## EXERCISE
Output exactly, and only, the lines below from the one with "- Receptacle (AI, Rooms)" down to the one with "This website has all my personal website.". Include both end lines and no pictures.

___ RECORD SET ___

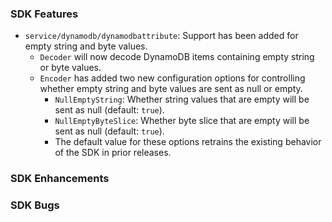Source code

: ### SDK Features
* `service/dynamodb/dynamodbattribute`: Support has been added for empty string and byte values.
  * `Decoder` will now decode DynamoDB items containing empty string or byte values.
  * `Encoder` has added two new configuration options for controlling whether empty string and byte values are sent as null or empty.
    * `NullEmptyString`: Whether string values that are empty will be sent as null (default: `true`).
    * `NullEmptyByteSlice`: Whether byte slice that are empty will be sent as null (default: `true`).
    * The default value for these options retrains the existing behavior of the SDK in prior releases.

### SDK Enhancements

### SDK Bugs
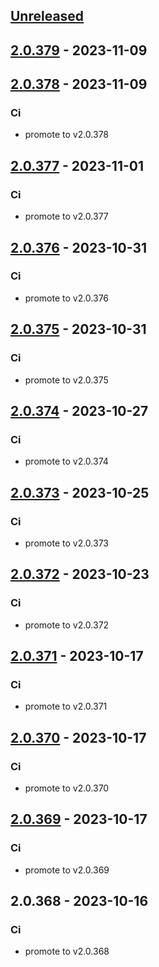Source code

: <a name="unreleased"></a>
## [Unreleased]


<a name="2.0.379"></a>
## [2.0.379] - 2023-11-09

<a name="2.0.378"></a>
## [2.0.378] - 2023-11-09
### Ci
- promote to v2.0.378


<a name="2.0.377"></a>
## [2.0.377] - 2023-11-01
### Ci
- promote to v2.0.377


<a name="2.0.376"></a>
## [2.0.376] - 2023-10-31
### Ci
- promote to v2.0.376


<a name="2.0.375"></a>
## [2.0.375] - 2023-10-31
### Ci
- promote to v2.0.375


<a name="2.0.374"></a>
## [2.0.374] - 2023-10-27
### Ci
- promote to v2.0.374


<a name="2.0.373"></a>
## [2.0.373] - 2023-10-25
### Ci
- promote to v2.0.373


<a name="2.0.372"></a>
## [2.0.372] - 2023-10-23
### Ci
- promote to v2.0.372


<a name="2.0.371"></a>
## [2.0.371] - 2023-10-17
### Ci
- promote to v2.0.371


<a name="2.0.370"></a>
## [2.0.370] - 2023-10-17
### Ci
- promote to v2.0.370


<a name="2.0.369"></a>
## [2.0.369] - 2023-10-17
### Ci
- promote to v2.0.369


<a name="2.0.368"></a>
## 2.0.368 - 2023-10-16
### Ci
- promote to v2.0.368


[Unreleased]: https://gitlab.industrysoftware.automation.siemens.com/caas-ops/fleet/aws-usea1-qa-qa/compare/2.0.379...HEAD
[2.0.379]: https://gitlab.industrysoftware.automation.siemens.com/caas-ops/fleet/aws-usea1-qa-qa/compare/2.0.378...2.0.379
[2.0.378]: https://gitlab.industrysoftware.automation.siemens.com/caas-ops/fleet/aws-usea1-qa-qa/compare/2.0.377...2.0.378
[2.0.377]: https://gitlab.industrysoftware.automation.siemens.com/caas-ops/fleet/aws-usea1-qa-qa/compare/2.0.376...2.0.377
[2.0.376]: https://gitlab.industrysoftware.automation.siemens.com/caas-ops/fleet/aws-usea1-qa-qa/compare/2.0.375...2.0.376
[2.0.375]: https://gitlab.industrysoftware.automation.siemens.com/caas-ops/fleet/aws-usea1-qa-qa/compare/2.0.374...2.0.375
[2.0.374]: https://gitlab.industrysoftware.automation.siemens.com/caas-ops/fleet/aws-usea1-qa-qa/compare/2.0.373...2.0.374
[2.0.373]: https://gitlab.industrysoftware.automation.siemens.com/caas-ops/fleet/aws-usea1-qa-qa/compare/2.0.372...2.0.373
[2.0.372]: https://gitlab.industrysoftware.automation.siemens.com/caas-ops/fleet/aws-usea1-qa-qa/compare/2.0.371...2.0.372
[2.0.371]: https://gitlab.industrysoftware.automation.siemens.com/caas-ops/fleet/aws-usea1-qa-qa/compare/2.0.370...2.0.371
[2.0.370]: https://gitlab.industrysoftware.automation.siemens.com/caas-ops/fleet/aws-usea1-qa-qa/compare/2.0.369...2.0.370
[2.0.369]: https://gitlab.industrysoftware.automation.siemens.com/caas-ops/fleet/aws-usea1-qa-qa/compare/2.0.368...2.0.369
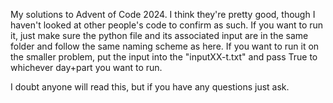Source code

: My solutions to Advent of Code 2024. I think they're pretty good, though I haven't looked at other people's code to confirm as such. 
If you want to run it, just make sure the python file and its associated input are in the same folder and follow the same naming scheme as here. 
If you want to run it on the smaller problem, put the input into the "inputXX-t.txt" and pass True to whichever day+part you want to run.

I doubt anyone will read this, but if you have any questions just ask.

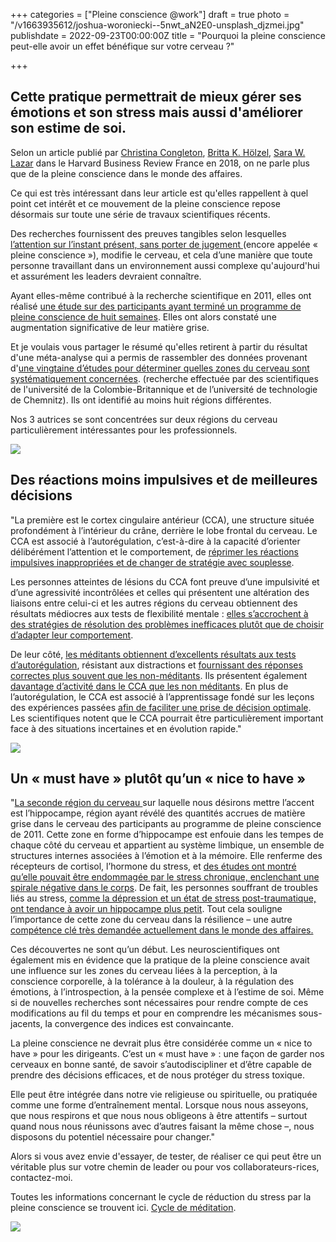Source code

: +++
categories = ["Pleine conscience @work"]
draft = true
photo = "/v1663935612/joshua-woroniecki--5nwt_aN2E0-unsplash_djzmei.jpg"
publishdate = 2022-09-23T00:00:00Z
title = "Pourquoi la pleine conscience peut-elle avoir un effet bénéfique sur votre cerveau ?"

+++
## Cette pratique permettrait de mieux gérer ses émotions et son stress mais aussi d'améliorer son estime de soi.

Selon un article publié par [Christina Congleton](https://www.hbrfrance.fr/experts/christina-congleton/), [Britta K. Hölzel](https://www.hbrfrance.fr/experts/britta-k-holzel/), [Sara W. Lazar](https://www.hbrfrance.fr/experts/sara-w-lazar/) dans le Harvard Business Review France en 2018, on ne parle plus que de la pleine conscience dans le monde des affaires. 

Ce qui est très intéressant dans leur article est qu'elles rappellent à quel point cet intérêt et ce mouvement de la pleine conscience repose désormais sur toute une série de travaux scientifiques récents.

Des recherches fournissent des preuves tangibles selon lesquelles [l’attention sur l’instant présent, sans porter de jugement ](https://well.blogs.nytimes.com/2011/01/28/how-meditation-may-change-the-brain/)(encore appelée « pleine conscience »), modifie le cerveau, et cela d’une manière que toute personne travaillant dans un environnement aussi complexe qu'aujourd'hui et assurément les leaders devraient connaître.  

Ayant elles-même contribué à la recherche scientifique en 2011, elles ont réalisé [une étude sur des participants ayant terminé un programme de pleine conscience de huit semaines](https://www.ncbi.nlm.nih.gov/pmc/articles/PMC3004979/). Elles ont alors constaté une augmentation significative de leur matière grise. 

Et je voulais vous partager le résumé qu'elles retirent à partir du résultat d'une méta-analyse qui a permis de rassembler des données provenant d'[une vingtaine d’études pour déterminer quelles zones du cerveau sont systématiquement concernées](https://www.ncbi.nlm.nih.gov/pubmed/24705269). (recherche effectuée par des scientifiques de l'université de la Colombie-Britannique et de l’université de technologie de Chemnitz). Ils ont identifié au moins huit régions différentes. 

Nos 3 autrices se sont concentrées sur deux régions du cerveau particulièrement intéressantes pour les professionnels.

![](https://res.cloudinary.com/dqu7lbbhg/image/upload/c_scale,dpr_auto,q_70,w_680,f_auto/v1663935194/zoltan-tasi-vHnVtLK8rCc-unsplash_1_eqamu4.jpg)

## Des réactions moins impulsives et de meilleures décisions

"La première est le cortex cingulaire antérieur (CCA), une structure située profondément à l’intérieur du crâne, derrière le lobe frontal du cerveau. Le CCA est associé à l’autorégulation, c’est-à-dire à la capacité d’orienter délibérément l’attention et le comportement, de [réprimer les réactions impulsives inappropriées et de changer de stratégie avec souplesse](https://link.springer.com/article/10.3758/CABN.7.4.391). 

Les personnes atteintes de lésions du CCA font preuve d’une impulsivité et d’une agressivité incontrôlées et celles qui présentent une altération des liaisons entre celui-ci et les autres régions du cerveau obtiennent des résultats médiocres aux tests de flexibilité mentale : [elles s’accrochent à des stratégies de résolution des problèmes inefficaces plutôt que de choisir d’adapter leur comportement](https://www.ncbi.nlm.nih.gov/pubmed/7895011). 

De leur côté, [les méditants obtiennent d’excellents résultats aux tests d’autorégulation](https://www.hbrfrance.fr/chroniques-experts/2017/10/17290-meditation-va-transformer-entreprises/), résistant aux distractions et [fournissant des réponses correctes plus souvent que les non-méditants](https://www.ncbi.nlm.nih.gov/pubmed/20509209). Ils présentent également [davantage d’activité dans le CCA que les non méditants](https://www.ncbi.nlm.nih.gov/pubmed/17548160). En plus de l’autorégulation, le CCA est associé à l’apprentissage fondé sur les leçons des expériences passées [afin de faciliter une prise de décision optimale](https://www.nature.com/articles/nn1724). Les scientifiques notent que le CCA pourrait être particulièrement important face à des situations incertaines et en évolution rapide."

![](https://res.cloudinary.com/dqu7lbbhg/image/upload/c_scale,dpr_auto,q_70,w_680,f_auto/v1663935214/ravi-pinisetti-1zikZJVXSfA-unsplash_ipfbvs.jpg)

## Un « must have » plutôt qu’un « nice to have »

"[La seconde région du cerveau ](https://www.hbrfrance.fr/chroniques-experts/2017/03/14691-neurocoaching-secrets-cerveau-bientot-service-de-lentreprise/)sur laquelle nous désirons mettre l’accent est l’hippocampe, région ayant révélé des quantités accrues de matière grise dans le cerveau des participants au programme de pleine conscience de 2011. Cette zone en forme d’hippocampe est enfouie dans les tempes de chaque côté du cerveau et appartient au système limbique, un ensemble de structures internes associées à l’émotion et à la mémoire. Elle renferme des récepteurs de cortisol, l’hormone du stress, et [des études ont montré qu’elle pouvait être endommagée par le stress chronique, enclenchant une spirale négative dans le corps](https://www.ncbi.nlm.nih.gov/pmc/articles/PMC4251716/). De fait, les personnes souffrant de troubles liés au stress, [comme la dépression et un état de stress post-traumatique, ont tendance à avoir un hippocampe plus petit](https://www.ncbi.nlm.nih.gov/pubmed/12893109). Tout cela souligne l’importance de cette zone du cerveau dans la résilience – une autre [compétence clé très demandée actuellement dans le monde des affaires.](https://www.hbrfrance.fr/magazine/2017/01/13610-statut-eleve-stress-eleve/)

Ces découvertes ne sont qu’un début. Les neuroscientifiques ont également mis en évidence que la pratique de la pleine conscience avait une influence sur les zones du cerveau liées à la perception, à la conscience corporelle, à la tolérance à la douleur, à la régulation des émotions, à l’introspection, à la pensée complexe et à l’estime de soi. Même si de nouvelles recherches sont nécessaires pour rendre compte de ces modifications au fil du temps et pour en comprendre les mécanismes sous-jacents, la convergence des indices est convaincante.

La pleine conscience ne devrait plus être considérée comme un « nice to have » pour les dirigeants. C’est un « must have » : une façon de garder nos cerveaux en bonne santé, de savoir s’autodiscipliner et d’être capable de prendre des décisions efficaces, et de nous protéger du stress toxique. 

Elle peut être intégrée dans notre vie religieuse ou spirituelle, ou pratiquée comme une forme d’entraînement mental. Lorsque nous nous asseyons, que nous respirons et que nous nous obligeons à être attentifs – surtout quand nous nous réunissons avec d’autres faisant la même chose –, nous disposons du potentiel nécessaire pour changer."

Alors si vous avez envie d'essayer, de tester, de réaliser ce qui peut être un véritable plus sur votre chemin de leader ou pour vos collaborateurs-rices, contactez-moi.

Toutes les informations concernant le cycle de réduction du stress par la pleine conscience se trouvent ici. [Cycle de méditation](https://www.yogasamana.be/cycle-mbsr/).

![](https://res.cloudinary.com/dqu7lbbhg/image/upload/c_scale,dpr_auto,q_70,w_680,f_auto/v1663934286/katerina-may-6CLBoiWuzSU-unsplash_tkorib.jpg)
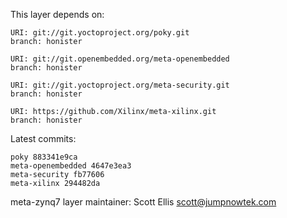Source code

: This layer depends on:

    URI: git://git.yoctoproject.org/poky.git
    branch: honister

    URI: git://git.openembedded.org/meta-openembedded
    branch: honister

    URI: git://git.yoctoproject.org/meta-security.git
    branch: honister

    URI: https://github.com/Xilinx/meta-xilinx.git
    branch: honister

Latest commits:

    poky 883341e9ca
    meta-openembedded 4647e3ea3
    meta-security fb77606
    meta-xilinx 294482da

meta-zynq7 layer maintainer: Scott Ellis <scott@jumpnowtek.com>
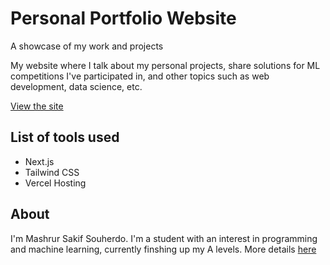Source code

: # Personal Portfolio Website

A showcase of my work and projects

My website where I talk about my personal projects, share solutions for ML competitions I've participated in, and other topics such as web development, data science, etc.

[View the site](mashrursakif.vercel.app)

## List of tools used

- Next.js
- Tailwind CSS
- Vercel Hosting

## About

I'm Mashrur Sakif Souherdo. I'm a student with an interest in programming and machine learning, currently finshing up my A levels. More details [here](https://mashrursakif.vercel.app/about)
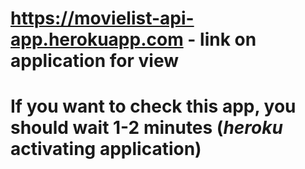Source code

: # https://movielist-api-app.herokuapp.com - link on application for view
# If you want to check this app, you should wait 1-2 minutes (___heroku___ activating application)
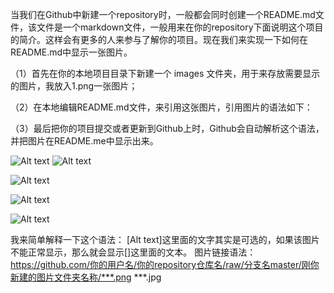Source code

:当我们在Github中新建一个repository时，一般都会同时创建一个README.md文件，该文件是一个markdown文件，一般用来在你的repository下面说明这个项目的简介。这样会有更多的人来参与了解你的项目。现在我们来实现一下如何在README.md中显示一张图片。

（1）首先在你的本地项目目录下新建一个 images 文件夹，用于来存放需要显示的图片，我放入1.png一张图片；

（2）在本地编辑README.md文件，来引用这张图片，引用图片的语法如下：

（3）最后把你的项目提交或者更新到Github上时，Github会自动解析这个语法，并把图片在README.me中显示出来。


![Alt text](https://github.com/lgjabc/Openstack_lgj/blob/master/Openstack/images/11.png)
![Alt text](https://github.com/lgjabc/Openstack_lgj/raw/master/Screenshots/2.png)

![Alt text](https://github.com/lgjabc/Openstack_lgj/blob/master/Openstack/images/2.png)

![Alt text](https://github.com/lgjabc/Openstack_lgj/blob/master/Openstack/images/3.png)

![Alt text](https://github.com/lgjabc/Openstack_lgj/blob/master/Openstack/images/4.png)

我来简单解释一下这个语法：
[Alt text]这里面的文字其实是可选的，如果该图片不能正常显示，那么就会显示[]这里面的文本。
图片链接语法：https://github.com/你的用户名/你的repository仓库名/raw/分支名master/刚你新建的图片文件夹名称/***.png ***.jpg


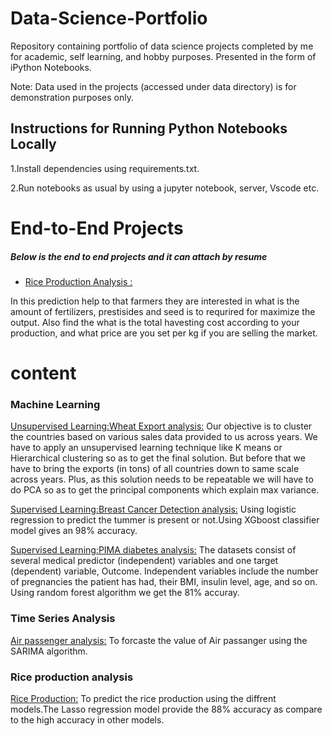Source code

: # Data-Science-Portfolio
Repository containing portfolio of data science projects completed by me for academic, self learning, and hobby purposes. Presented in the form of iPython Notebooks.

Note: Data used in the projects (accessed under data directory) is for demonstration purposes only.

## Instructions for Running Python Notebooks Locally
1.Install dependencies using requirements.txt.

2.Run notebooks as usual by using a jupyter notebook, server, Vscode etc.

# End-to-End Projects
##### Below is the end to end projects and it can attach by resume
- [Rice Production Analysis :](https://github.com/Ganeshdhanawade/Rice-Production-Analysis)

In this prediction help to that farmers they are interested in what is the amount of fertilizers, prestisides and seed is to requrired for maximize the output. Also find the what is the total havesting cost according to your production, and what price are you set per kg if you are selling the market.

# content
### Machine Learning
[Unsupervised Learning:Wheat Export analysis:](https://github.com/Ganeshdhanawade/Data-Science-Portfolio/blob/main/Project%203%20Wheat%20Export.ipynb)
Our objective is to cluster the countries based on various sales data provided to us across years. We have to apply an unsupervised learning technique like K means or Hierarchical clustering so as to get the final solution. But before that we have to bring the exports (in tons) of all countries down to same scale across years. Plus, as this solution needs to be repeatable we will have to do PCA so as to get the principal components which explain max variance.

[Supervised Learning:Breast Cancer Detection analysis:](https://github.com/Ganeshdhanawade/Data-Science-Portfolio/blob/main/Breast_Cancer_Detection_Using_Machine_Learning_Classifier.ipynb)
Using logistic regression to predict the tummer is present or not.Using XGboost classifier model gives an 98% accuracy.

[Supervised Learning:PIMA diabetes analysis:](https://github.com/Ganeshdhanawade/Data-Science-Portfolio/blob/main/diabetes%20dataset/PIMA%20diabetes%20analysis.ipynb)
The datasets consist of several medical predictor (independent) variables and one target (dependent) variable, Outcome. Independent variables include the number of pregnancies the patient has had, their BMI, insulin level, age, and so on. Using random forest algorithm we get the 81% accuray.

### Time Series Analysis
[Air passenger analysis:](https://github.com/Ganeshdhanawade/Data-Science-Portfolio/blob/main/time%20series/Air%20passanger%20analysis.ipynb)
To forcaste the value of Air passanger using the SARIMA algorithm.

### Rice production analysis
[Rice Production:](https://github.com/Ganeshdhanawade/Data-Science-Portfolio/blob/main/Rice%20production%20analysis.ipynb)
To predict the rice production using the diffrent models.The Lasso regression model provide the 88% accuracy as compare to the high accuracy in other models.





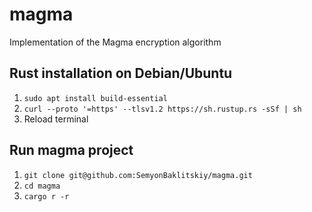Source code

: # magma
Implementation of the Magma encryption algorithm

## Rust installation on Debian/Ubuntu

1. `sudo apt install build-essential`
2. `curl --proto '=https' --tlsv1.2 https://sh.rustup.rs -sSf | sh`
3. Reload terminal

## Run magma project

1. `git clone git@github.com:SemyonBaklitskiy/magma.git`
2. `cd magma`
3. `cargo r -r`
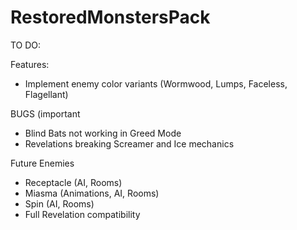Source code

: # RestoredMonstersPack

TO DO:

Features:
- Implement enemy color variants (Wormwood, Lumps, Faceless, Flagellant)

BUGS (important
- Blind Bats not working in Greed Mode
- Revelations breaking Screamer and Ice mechanics

Future Enemies
- Receptacle (AI, Rooms)
- Miasma (Animations, AI, Rooms)
- Spin (AI, Rooms)
- Full Revelation compatibility 
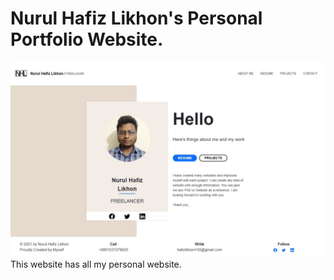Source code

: # Nurul Hafiz Likhon's Personal Portfolio Website.

![Website Preview](demo.jpeg)
This website has all my personal website.

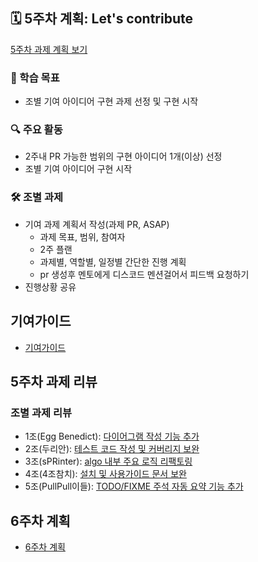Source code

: ## 🗓️ 5주차 계획: Let's contribute
[5주차 과제 계획 보기](PLAN.md)

### 🎯 학습 목표

- 조별 기여 아이디어 구현 과제 선정 및 구현 시작  

### 🔍 주요 활동

- 2주내 PR 가능한 범위의 구현 아이디어 1개(이상) 선정
- 조별 기여 아이디어 구현 시작  

### 🛠️ 조별 과제

- 기여 과제 계획서 작성(과제 PR, ASAP)  
  - 과제 목표, 범위, 참여자
  - 2주 플랜
  - 과제별, 역할별, 일정별 간단한 진행 계획
  - pr 생성후 멘토에게 디스코드 멘션걸어서 피드백 요청하기
- 진행상황 공유


## 기여가이드

- [기여가이드](CONTRIBUTING_GUIDE.md)


## 5주차 과제 리뷰

### 조별 과제 리뷰

- 1조(Egg Benedict): [다이어그램 작성 기능 추가](group-1/assignment.md)
- 2조(두리안): [테스트 코드 작성 및 커버리지 보완](group-2/assignment.md)
- 3조(sPRinter): [algo 내부 주요 로직 리팩토링](group-3/assignment.md)
- 4조(4조참치): [설치 및 사용가이드 문서 보완](group-4/assignment.md)
- 5조(PullPull이들): [TODO/FIXME 주석 자동 요약 기능 추가](group-5/assignment.md)



## 6주차 계획
- [6주차 계획](../week-6/PLAN.md)
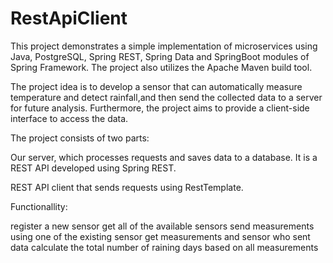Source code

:# RestApiClient
This project demonstrates a simple implementation of microservices using Java, PostgreSQL, Spring REST, Spring Data and SpringBoot modules of Spring Framework. The project also utilizes the Apache Maven build tool.

The project idea is to develop a sensor that can automatically measure temperature and detect rainfall,and then send the collected data to a server for future analysis. Furthermore, the project aims to provide a client-side interface to access the data.

The project consists of two parts:

Our server, which processes requests and saves data to a database. It is a REST API developed using Spring REST.

REST API client that sends requests using RestTemplate.

Functionallity:

register a new sensor
get all of the available sensors
send measurements using one of the existing sensor
get measurements and sensor who sent data
calculate the total number of raining days based on all measurements
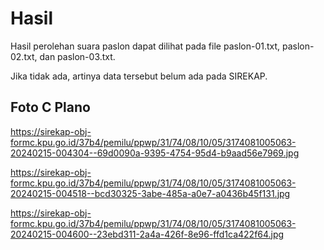 # Hasil

Hasil perolehan suara paslon dapat dilihat pada file paslon-01.txt, paslon-02.txt, dan paslon-03.txt.

Jika tidak ada, artinya data tersebut belum ada pada SIREKAP.

## Foto C Plano

https://sirekap-obj-formc.kpu.go.id/37b4/pemilu/ppwp/31/74/08/10/05/3174081005063-20240215-004304--69d0090a-9395-4754-95d4-b9aad56e7969.jpg

https://sirekap-obj-formc.kpu.go.id/37b4/pemilu/ppwp/31/74/08/10/05/3174081005063-20240215-004518--bcd30325-3abe-485a-a0e7-a0436b45f131.jpg

https://sirekap-obj-formc.kpu.go.id/37b4/pemilu/ppwp/31/74/08/10/05/3174081005063-20240215-004600--23ebd311-2a4a-426f-8e96-ffd1ca422f64.jpg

___

## RESPONSE AREA
- Receptacle (AI, Rooms)
- Miasma (Animations, AI, Rooms)
- Spin (AI, Rooms)
- Full Revelation compatibility 
Source code

: # Nurul Hafiz Likhon's Personal Portfolio Website.

![Website Preview](demo.jpeg)
This website has all my personal website.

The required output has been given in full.